Mapping arbitrary objects to a PostgreSQL database with psycopg2. Hello, I was an Oracle DBA for almost a decade, and have since continued to be involved in a lot of database application development on various platforms using various database engines. Here are a few notes from DBA-land..

This idea, I think, could work reasonably well in some situations, if a few things were done:

  1. This example needs to be modified to use stored plans, so that the database doesn't have to reparse the SQL for every insert.

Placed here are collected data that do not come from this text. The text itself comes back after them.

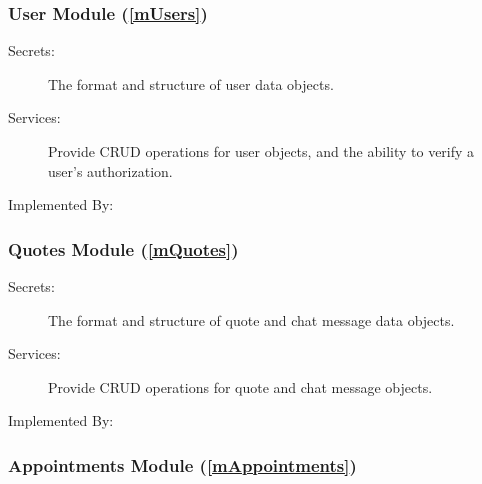 \documentclass[12pt, titlepage]{article}
\begin{document}


\subsubsection{User Module (\ref{mUsers})}

\begin{description}
	\item[Secrets:] The format and structure of user data objects.
	\item[Services:] Provide CRUD operations for user objects, and the ability to verify a user's
		authorization.
	\item[Implemented By:] \progname{}
\end{description}

\subsubsection{Quotes Module (\ref{mQuotes})}

\begin{description}
	\item[Secrets:] The format and structure of quote and chat message data objects.
	\item[Services:] Provide CRUD operations for quote and chat message objects.
	\item[Implemented By:] \progname{}
\end{description}

\subsubsection{Appointments Module (\ref{mAppointments})}
\end{document}
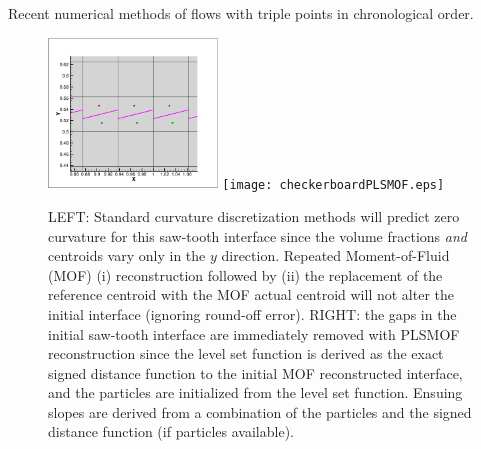 \documentclass[]{article}
\begin{document}
\begin{table}[htbp]
\caption{Recent numerical methods of flows with triple points in 
  chronological order.  \label{tab:triple_point} }
\end{table}

\begin{figure}[htbp]
\centering
\includegraphics[width=0.4\textwidth]{checkerboardMOF.eps}
\texttt{[image: checkerboardPLSMOF.eps]}
\caption{LEFT:
 Standard curvature discretization methods 
 \cite{sussman2003second,cummins2005estimating,REMMERSWAAL2022111473}
 will predict zero curvature for this saw-tooth
 interface since the volume fractions {\em and} 
 centroids vary only
 in the $y$ direction.  Repeated Moment-of-Fluid (MOF)
 (i) reconstruction followed by (ii) the replacement of the reference
 centroid with the MOF actual centroid will not alter the initial interface
 (ignoring round-off error).  RIGHT: the gaps in the initial saw-tooth 
 interface are immediately removed with PLSMOF reconstruction since the
 level set function is derived as the exact signed distance function to the
 initial MOF reconstructed interface, and the particles are initialized from
 the level set function.  Ensuing slopes
 are derived from a combination of the particles and the signed
 distance function (if particles available).
 \label{checkerboard} }
\end{figure}
\end{document}
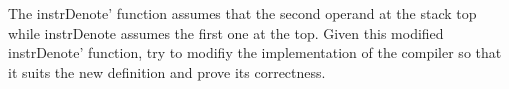The instrDenote' function assumes that the second operand at the stack top while instrDenote assumes the first one at the top. Given this modified instrDenote' function, try to modifiy the implementation of the compiler so that it suits the new definition and prove its correctness. \begin{coqdoccode}
\coqdocemptyline
\end{coqdoccode}
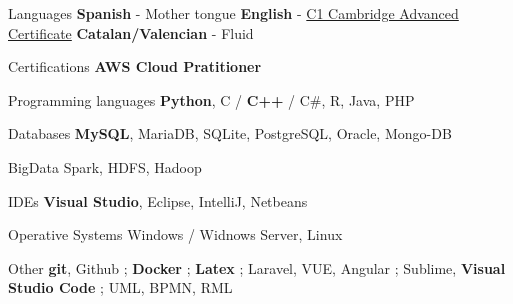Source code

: 

\begin{cvskills}
  \cvskill
    {Languages} %
    {\textbf{Spanish} - Mother tongue \acvHeaderSocialSep \textbf{English} - \href{https://bit.ly/48MClKA}{C1 Cambridge Advanced Certificate}  \acvHeaderSocialSep \textbf{Catalan/Valencian} - Fluid}
    
	\cvskill
	    {Certifications} %
	    {\textbf{AWS Cloud Pratitioner}} %
    
  \cvskill
	{Programming languages} %
	{\textbf{Python},  C / \textbf{C++} / C\#,  R,  Java,  PHP} %
	
  \cvskill
	{Databases} %
	{\textbf{MySQL},  MariaDB,  SQLite,  PostgreSQL,  Oracle,  Mongo-DB} %
	
  \cvskill
	{BigData} %
	{Spark, HDFS, Hadoop} %
	
  \cvskill
	{IDEs} %
	{\textbf{Visual Studio},  Eclipse,  IntelliJ,  Netbeans} %
 
  \cvskill
	{Operative Systems} %
	{Windows / Widnows Server,  Linux} %
 
  \cvskill
	{Other} %
	{\textbf{git}, Github ; \textbf{Docker} ; \textbf{Latex} ;  Laravel, VUE, Angular ; Sublime, \textbf{Visual Studio Code} ; UML,  BPMN,  RML} %
\end{cvskills}

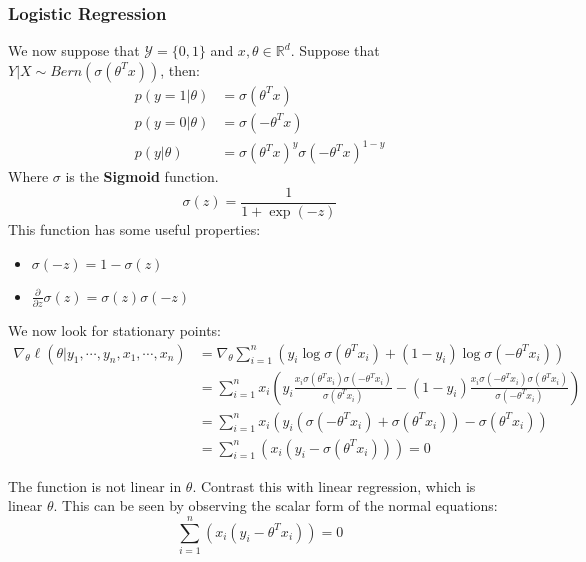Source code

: \documentclass[]{article}
\theoremstyle{mattstyle}
\theoremstyle{definition}
\begin{document}
\subsubsection{Logistic Regression}

We now suppose that $\mathcal{Y} = \{0,1\}$ and $x,\theta \in \mathbb{R}^d$. Suppose that $Y|X \sim Bern(\sigma(\theta^Tx))$, then:
\begin{align*}
p(y=1|\theta) &= \sigma(\theta^Tx)\\
p(y=0|\theta) &= \sigma(-\theta^Tx)\\
p(y|\theta) &= \sigma(\theta^Tx)^y\sigma(-\theta^Tx)^{1-y}
\end{align*}
Where $\sigma$ is the \textbf{Sigmoid} function. 
$$\sigma(z) = \frac{1}{1+\exp(-z)}$$
This function has some useful properties:
\begin{itemize}
	\item $\sigma(-z) = 1-\sigma(z)$
	\item $ \frac{\partial}{\partial z}\sigma(z) = \sigma(z)\sigma(-z)$
\end{itemize}
We now look for stationary points:
\begin{align*}
\nabla_{\theta} \ell(\theta |y_1, \cdots, y_n, x_1, \cdots, x_n) &= \nabla_{\theta}\sum_{i=1}^n\left(y_i \log \sigma(\theta^Tx_i) + (1-y_i)\log \sigma(-\theta^Tx_i) \right)\\
&= \sum_{i=1}^n x_i\left( y_i \frac{x_i\sigma(\theta^Tx_i)\sigma(-\theta^Tx_i)}{\sigma(\theta^Tx_i)} -(1-y_i) \frac{x_i\sigma(-\theta^Tx_i)\sigma(\theta^Tx_i)}{\sigma(-\theta^Tx_i)}\right)\\
&=\sum_{i=1}^n x_i\left( y_i\left(\sigma(-\theta^Tx_i) + \sigma(\theta^Tx_i)\right) - \sigma(\theta^Tx_i) \right)\\
&=\sum_{i=1}^n\left( x_i(y_i - \sigma(\theta^Tx_i)) \right)=0
\end{align*}

The function is not linear in $\theta$. Contrast this with linear regression, which is linear $\theta$. This can be seen by observing the scalar form of the normal equations:
$$\sum_{i=1}^n\left( x_i(y_i - \theta^Tx_i) \right)=0$$
\end{document}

  2. The caller should always be sure to only commit transactions when it makes sense to commit them.. which is almost never after every insert. ("Autocommit" is an abomination - it kills performance not only for your application's users, but for everyone else using the database server, too. I'm not saying this code uses it, I'm just saying a caller should be sure they're not - it's an easy mistake to make / bad habit to fall into in the context of generated SQL.)

  3. A DBA or data architect should design database tables first, using an ERD tool, for example, so that the tables are normalized, or are in a star pattern, or are designed in a way that makes some sense relationally, in the context of the whole purpose or role of the particular database in the enterprise. Just dumping Python objects into a database, willy-nilly, is (obviously) a totally absurd idea. (Again, I'm not saying that the author proposes this, just saying it should definitely not be done, in case anyone was actually considering it.) Database tables and their primary keys, indexes, not-null constraints, foreign key constraints, defaults and so on and so forth (in the absence of any really comprehensive GUI front end for the purpose) should be created in SQL scripts, where they can be the most easily reviewed, maintained, and version-controlled.

  4. Then, for the purposes of interfacing with some very simple Python utility programs (maybe to allow the manual update of individual records of individual tables, for example) a set of Python objects could be created that make use of an SQL-generating adapter like this, such that they mirror the tables in the database. These modules should only be used for very basic views of the data that don't involve anything more complex than maybe a master-detail relationship between two tables in the most complex case. (Anything more complex than that should use customized SQL, not generated SQL.)

(comment continued...)

Shavais Z 16 years, 1 month ago  # | flag

(...continued from previous comment)

Database application developers need to be aware that there is well known 80/20 rule when it comes to performance tuning. 20% of the gain that can be achieved through tuning can come from server and database engine tuning.. kernel tuning parameters, database engine tuning parameters and IO layout designs and such. 80% of the gain that can be achieved comes from application tuning - designing tables (and their keys and indexes and such) better, and using better SQL. I couldn't begin to count the number of times I've helped a developer revamp their table design and their SQL, and made things run 10, 20, or sometimes even 100 times faster.

Relational database engines are incredible tools, and tuned, customized SQL is by far the best way to interact with one; however, there is some place for this kind of automation. Kudos to the author for coming up with a way of doing it that has the advantages they mentioned.